How to configure bash to print exit status for every command?
The exit code from the last executed command is stored in the $? environment variable. So you just can add this variable to the default command prompt and you will always have the exit code printed there. The prompt is stored in the $PS1 environment variable. It is initially set in the /etc/bash.bashrc script and later in the $HOME/.bashrc.
So edit the line in $HOME/.bashrc (/etc/bash.bashrc would be system wide) from it's default value:
PS1='${debian_chroot:+($debian_chroot)}\u@\h:\w\$ '
to this (for example):
PS1='${debian_chroot:+($debian_chroot)}\u@\h:\w[$?] \$ '
So the default prompt in changed to:
user@host:/path/to/dir[0] $
The 0 in the brackets is your exit code, see:
user@host:~[0] $ ls
user@host:~[0] $ ls /root/
ls: cannot open directory /root/: Permission denied
user@host:~[2] $ ^C
user@host:~[130] $
For the meanings see http://www.tldp.org/LDP/abs/html/exitcodes.html
Another way that I picked from the Arch Wiki was to use trap:
EC() { echo -e '\e[1;33m'code $?'\e[m\n'; }
trap EC ERR
Effect:
$ ( exit 1 )
code 1
$ some-non-existent-command
some-non-existent-command: command not found
code 127
$
Here is a simple example:
PS1='$? > '
If using double quotes, then you have to add a backslash to escape the $:
PS1="\$? > "
Output:
0 > echo 'ok'
ok
0 > bogus
bogus: command not found
127 >
An even better way is to only print the exit code when it is non-zero.

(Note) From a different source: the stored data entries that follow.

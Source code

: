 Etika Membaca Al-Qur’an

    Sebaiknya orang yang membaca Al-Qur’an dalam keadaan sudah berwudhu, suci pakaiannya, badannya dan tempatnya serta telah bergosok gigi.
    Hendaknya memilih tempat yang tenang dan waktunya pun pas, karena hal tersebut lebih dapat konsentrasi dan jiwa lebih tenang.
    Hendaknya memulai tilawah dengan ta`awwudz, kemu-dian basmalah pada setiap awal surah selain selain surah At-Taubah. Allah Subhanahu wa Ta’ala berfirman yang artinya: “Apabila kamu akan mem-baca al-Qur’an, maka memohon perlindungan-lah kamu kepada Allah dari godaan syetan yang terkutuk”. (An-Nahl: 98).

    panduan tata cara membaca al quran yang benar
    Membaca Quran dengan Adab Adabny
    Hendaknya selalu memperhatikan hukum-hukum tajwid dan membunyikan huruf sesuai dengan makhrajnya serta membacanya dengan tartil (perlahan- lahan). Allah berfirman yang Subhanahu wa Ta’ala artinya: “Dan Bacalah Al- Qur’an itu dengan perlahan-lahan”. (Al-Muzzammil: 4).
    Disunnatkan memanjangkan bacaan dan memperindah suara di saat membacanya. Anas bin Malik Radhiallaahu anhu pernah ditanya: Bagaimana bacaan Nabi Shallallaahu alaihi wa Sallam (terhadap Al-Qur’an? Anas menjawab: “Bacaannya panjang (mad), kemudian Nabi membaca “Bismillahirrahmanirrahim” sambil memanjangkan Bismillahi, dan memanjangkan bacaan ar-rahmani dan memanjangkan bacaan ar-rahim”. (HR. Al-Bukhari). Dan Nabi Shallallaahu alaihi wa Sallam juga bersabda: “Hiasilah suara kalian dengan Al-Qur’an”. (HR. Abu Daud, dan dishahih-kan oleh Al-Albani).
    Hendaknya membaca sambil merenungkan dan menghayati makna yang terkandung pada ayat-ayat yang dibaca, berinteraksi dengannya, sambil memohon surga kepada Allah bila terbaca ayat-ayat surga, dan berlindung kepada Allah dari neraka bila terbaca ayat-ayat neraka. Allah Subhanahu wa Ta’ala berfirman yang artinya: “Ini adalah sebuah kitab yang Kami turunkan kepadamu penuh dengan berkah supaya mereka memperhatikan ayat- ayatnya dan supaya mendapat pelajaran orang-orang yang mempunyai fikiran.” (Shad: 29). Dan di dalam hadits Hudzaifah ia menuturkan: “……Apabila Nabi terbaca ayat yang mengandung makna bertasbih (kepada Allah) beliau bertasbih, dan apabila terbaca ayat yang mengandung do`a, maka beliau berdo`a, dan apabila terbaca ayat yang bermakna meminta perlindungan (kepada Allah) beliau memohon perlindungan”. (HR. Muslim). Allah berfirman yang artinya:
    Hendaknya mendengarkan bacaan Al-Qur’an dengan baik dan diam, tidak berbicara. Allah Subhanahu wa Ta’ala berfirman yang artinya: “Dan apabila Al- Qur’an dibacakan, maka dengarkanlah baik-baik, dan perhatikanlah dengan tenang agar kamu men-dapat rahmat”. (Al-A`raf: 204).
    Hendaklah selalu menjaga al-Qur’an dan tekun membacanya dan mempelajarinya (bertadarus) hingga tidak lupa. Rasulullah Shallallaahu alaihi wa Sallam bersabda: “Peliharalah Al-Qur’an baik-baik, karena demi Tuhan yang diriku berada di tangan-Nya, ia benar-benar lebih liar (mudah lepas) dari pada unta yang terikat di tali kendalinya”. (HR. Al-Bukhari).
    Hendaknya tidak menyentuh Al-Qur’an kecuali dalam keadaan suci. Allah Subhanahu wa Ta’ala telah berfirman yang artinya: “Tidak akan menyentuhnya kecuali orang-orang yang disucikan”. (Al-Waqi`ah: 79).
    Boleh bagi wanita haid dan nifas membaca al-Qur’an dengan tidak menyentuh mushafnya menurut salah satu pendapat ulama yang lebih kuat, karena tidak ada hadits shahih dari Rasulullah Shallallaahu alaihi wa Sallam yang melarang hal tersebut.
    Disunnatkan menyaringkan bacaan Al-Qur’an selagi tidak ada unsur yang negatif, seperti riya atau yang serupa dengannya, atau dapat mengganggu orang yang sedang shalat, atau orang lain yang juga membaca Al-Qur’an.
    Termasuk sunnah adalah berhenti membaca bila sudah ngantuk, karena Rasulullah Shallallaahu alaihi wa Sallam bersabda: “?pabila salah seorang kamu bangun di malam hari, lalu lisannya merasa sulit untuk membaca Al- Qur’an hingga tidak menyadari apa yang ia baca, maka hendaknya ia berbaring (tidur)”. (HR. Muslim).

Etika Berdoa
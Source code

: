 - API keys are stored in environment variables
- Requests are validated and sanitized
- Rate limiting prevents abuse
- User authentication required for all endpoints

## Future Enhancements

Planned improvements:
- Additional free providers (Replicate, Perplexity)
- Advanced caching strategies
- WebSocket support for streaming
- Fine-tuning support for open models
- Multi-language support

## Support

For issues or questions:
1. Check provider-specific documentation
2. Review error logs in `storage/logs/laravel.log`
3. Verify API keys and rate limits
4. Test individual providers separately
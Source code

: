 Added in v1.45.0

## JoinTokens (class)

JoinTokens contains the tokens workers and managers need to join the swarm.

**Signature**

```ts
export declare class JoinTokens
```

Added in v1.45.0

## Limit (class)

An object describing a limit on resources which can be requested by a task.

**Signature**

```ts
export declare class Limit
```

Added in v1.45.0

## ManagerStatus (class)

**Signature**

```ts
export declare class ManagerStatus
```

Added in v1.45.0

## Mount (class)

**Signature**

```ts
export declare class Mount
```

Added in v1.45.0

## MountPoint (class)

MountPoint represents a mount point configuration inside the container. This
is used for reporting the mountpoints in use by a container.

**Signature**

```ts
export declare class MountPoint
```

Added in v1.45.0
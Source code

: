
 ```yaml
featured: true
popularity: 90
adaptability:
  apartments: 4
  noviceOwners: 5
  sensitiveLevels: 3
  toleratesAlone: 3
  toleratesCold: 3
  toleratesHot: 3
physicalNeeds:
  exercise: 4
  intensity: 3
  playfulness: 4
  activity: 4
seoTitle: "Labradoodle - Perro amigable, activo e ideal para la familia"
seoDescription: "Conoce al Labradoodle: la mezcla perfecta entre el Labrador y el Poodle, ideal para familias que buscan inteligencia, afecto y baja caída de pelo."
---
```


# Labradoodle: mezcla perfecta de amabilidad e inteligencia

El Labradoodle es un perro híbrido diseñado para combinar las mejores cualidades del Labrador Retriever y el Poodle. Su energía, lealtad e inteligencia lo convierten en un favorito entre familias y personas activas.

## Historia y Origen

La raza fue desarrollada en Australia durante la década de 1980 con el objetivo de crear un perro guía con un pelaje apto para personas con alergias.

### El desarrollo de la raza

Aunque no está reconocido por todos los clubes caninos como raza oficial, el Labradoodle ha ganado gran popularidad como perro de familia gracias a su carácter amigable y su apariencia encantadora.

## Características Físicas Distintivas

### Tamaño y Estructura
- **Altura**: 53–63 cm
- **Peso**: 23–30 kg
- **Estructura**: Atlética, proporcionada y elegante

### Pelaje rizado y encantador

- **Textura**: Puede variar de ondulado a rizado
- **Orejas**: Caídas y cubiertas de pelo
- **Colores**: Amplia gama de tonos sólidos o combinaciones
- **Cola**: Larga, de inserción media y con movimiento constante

PS1='${?#0}> ' # single quote example
PS1="\${?#0}> " # double quote example (requires extra backslash)
Sample output:
> echo 'ok'
ok
> bogus
bogus: command not found
127>
Explanation: ${var#pattern} is a bash parameter expansion that means remove the shortest matching pattern from the front of $var. So in this case, we are removing 0 from the front of $?, which would effectively truncate an exit code of 0.
If using double quotes, $? would be substituted when PS1 is set, instead of being evaluated each time. Do echo $PS1 to confirm you don't have a hardcoded value in PS1.